Tron: Ares Review – Even Gillian Anderson's Efforts Can't Save This Mind-Bendingly Dull Science Fiction Film
The framework of pointlessness is revisited in this tediously complex science fiction movie, closer to a screensaver than an real cinematic experience. This is a threequel to the original movie Tron from 1982, a movie that was groundbreaking and courageously innovative for its day in a way that escapes this film and its forerunner Tron: Legacy from 2010. The new Tron film almost awakens just once – when Evan Peters gets a smack in the face from Gillian Anderson's character playing his mother, in an traditional bit of analogue reality. That's a piece of tough love you might feel like handing out to every producer involved in this movie, and it's sad to see the estimable Greta Lee's role and Jodie Turner-Smith's character being made to look so lifeless.
Story Summary of Tron: Ares
The situation currently is that an evil AI corporation with the unsubtly gangster-ish name of Dillinger Corp has become a rival to the VR company Encom Inc, first established in the 1980s gaming period by genius trailblazer Kevin Flynn's character, played by Jeff Bridges. This corporation (initially founded by Encom's executive Ed Dillinger's role, acted by David Warner) is headed by the founder's odiously nerdish grandson Julian Dillinger (Evan Peters), who has a ambitious scheme to design and create profitable things such as invincible troops and armored vehicles in the VR world and then transfer them into actual reality using a kind of 3D printer.
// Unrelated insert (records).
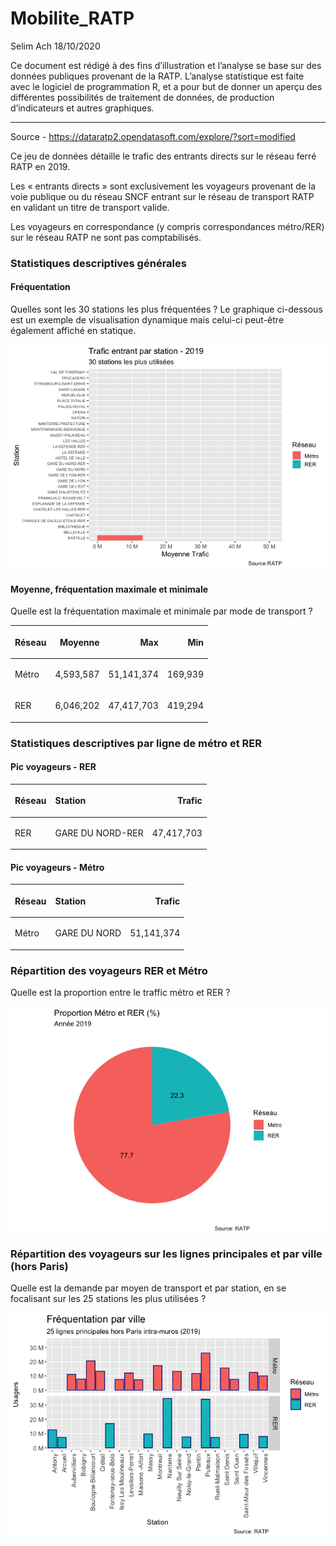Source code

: Mobilite\_RATP
================
Selim Ach
18/10/2020

Ce document est rédigé à des fins d’illustration et l’analyse se base
sur des données publiques provenant de la RATP. L’analyse statistique
est faite avec le logiciel de programmation R, et a pour but de donner
un aperçu des différentes possibilités de traitement de données, de
production d’indicateurs et autres graphiques.

-----

Source - <https://dataratp2.opendatasoft.com/explore/?sort=modified>

Ce jeu de données détaille le trafic des entrants directs sur le réseau
ferré RATP en 2019.

Les « entrants directs » sont exclusivement les voyageurs provenant de
la voie publique ou du réseau SNCF entrant sur le réseau de transport
RATP en validant un titre de transport valide.

Les voyageurs en correspondance (y compris correspondances métro/RER)
sur le réseau RATP ne sont pas comptabilisés.

### Statistiques descriptives générales

#### Fréquentation

Quelles sont les 30 stations les plus fréquentées ? Le graphique
ci-dessous est un exemple de visualisation dynamique mais celui-ci
peut-être également affiché en statique.

![](Mobilite_RATP_files/figure-gfm/unnamed-chunk-2-1.gif)<!-- -->

#### Moyenne, fréquentation maximale et minimale

Quelle est la fréquentation maximale et minimale par mode de transport ?

<table class="table" style="margin-left: auto; margin-right: auto;">

<thead>

<tr>

<th style="text-align:left;">

Réseau

</th>

<th style="text-align:right;">

Moyenne

</th>

<th style="text-align:right;">

Max

</th>

<th style="text-align:right;">

Min

</th>

</tr>

</thead>

<tbody>

<tr>

<td style="text-align:left;">

Métro

</td>

<td style="text-align:right;">

4,593,587

</td>

<td style="text-align:right;">

51,141,374

</td>

<td style="text-align:right;">

169,939

</td>

</tr>

<tr>

<td style="text-align:left;">

RER

</td>

<td style="text-align:right;">

6,046,202

</td>

<td style="text-align:right;">

47,417,703

</td>

<td style="text-align:right;">

419,294

</td>

</tr>

</tbody>

</table>

### Statistiques descriptives par ligne de métro et RER

#### Pic voyageurs - RER

<table class="table" style="margin-left: auto; margin-right: auto;">

<thead>

<tr>

<th style="text-align:left;">

Réseau

</th>

<th style="text-align:left;">

Station

</th>

<th style="text-align:right;">

Trafic

</th>

</tr>

</thead>

<tbody>

<tr>

<td style="text-align:left;">

RER

</td>

<td style="text-align:left;">

GARE DU NORD-RER

</td>

<td style="text-align:right;">

47,417,703

</td>

</tr>

</tbody>

</table>

#### Pic voyageurs - Métro

<table class="table" style="margin-left: auto; margin-right: auto;">

<thead>

<tr>

<th style="text-align:left;">

Réseau

</th>

<th style="text-align:left;">

Station

</th>

<th style="text-align:right;">

Trafic

</th>

</tr>

</thead>

<tbody>

<tr>

<td style="text-align:left;">

Métro

</td>

<td style="text-align:left;">

GARE DU NORD

</td>

<td style="text-align:right;">

51,141,374

</td>

</tr>

</tbody>

</table>

### Répartition des voyageurs RER et Métro

Quelle est la proportion entre le traffic métro et RER
?

![](Mobilite_RATP_files/figure-gfm/unnamed-chunk-7-1.png)<!-- -->

### Répartition des voyageurs sur les lignes principales et par ville (hors Paris)

Quelle est la demande par moyen de transport et par station, en se
focalisant sur les 25 stations les plus utilisées ?

![](Mobilite_RATP_files/figure-gfm/unnamed-chunk-9-1.png)<!-- -->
The issue is that no matter how intimidating, these creations disintegrate after twenty-nine minutes. But Encom's current CEO Eve Kim (Greta Lee) has discovered the MacGuffin-y “permanence algorithm” which can maintain these entities permanently, and even keeps it on her person on a extremely basic flashdrive. So the dreadful Julian Dillinger sets his attack dog on her: Ares, the humanoid uber-warrior which can exit the virtual realm for 29 minutes at a time but which, in the time-honoured way of robots, is starting to exhibit symptoms of disobeying what he's told. Jodie Turner-Smith portrays Ares's deadpan second-in-command Athena and poor Jeff Bridges has a wooden legacy appearance in wise white robes, like a budget Jor-El on Krypton's setting.
Acting and Roles Breakdown
Moreover, Ares – the protagonist of the film's name – is acted by Jared Leto with hipsterish long hair, beard and subtly omniscient grin, touches that were possibly designed by typing the words “extremely annoying” into an AI human creation programme. No one who remembers the 1990s television classic My So-Called Life will always find it in their hearts to be totally rude about Jared Leto, and I was also very entertained by his broad (and critically misunderstood) humorous performance in Ridley Scott's movie House of Gucci. But Leto is unremittingly, persistently terrible in this film, although his performance isn't aided by a limp plot point which is supposed to allow him to show flashes of “compassion” for Eve Kim's role and subcontract all the badass wickedness to Athena's character, thus rendering her slightly more engaging. It is meant to be adorable when Ares says how he adores 80s synth pop and that Depeche Mode are better than Mozart's compositions.
Franchise Elements and Overall Impact
And in keeping with the franchise identity of the franchise, there are motorcycles from the VR netherworld which speed around the environment in linear paths, conforming to the angular layout of antique arcade games (or indeed dance clubs); one even emits a lethal beam which slices a cop car in two. But there is no drama or jeopardy or emotional engagement throughout. This franchise now looks as relevant as an in-car CD player.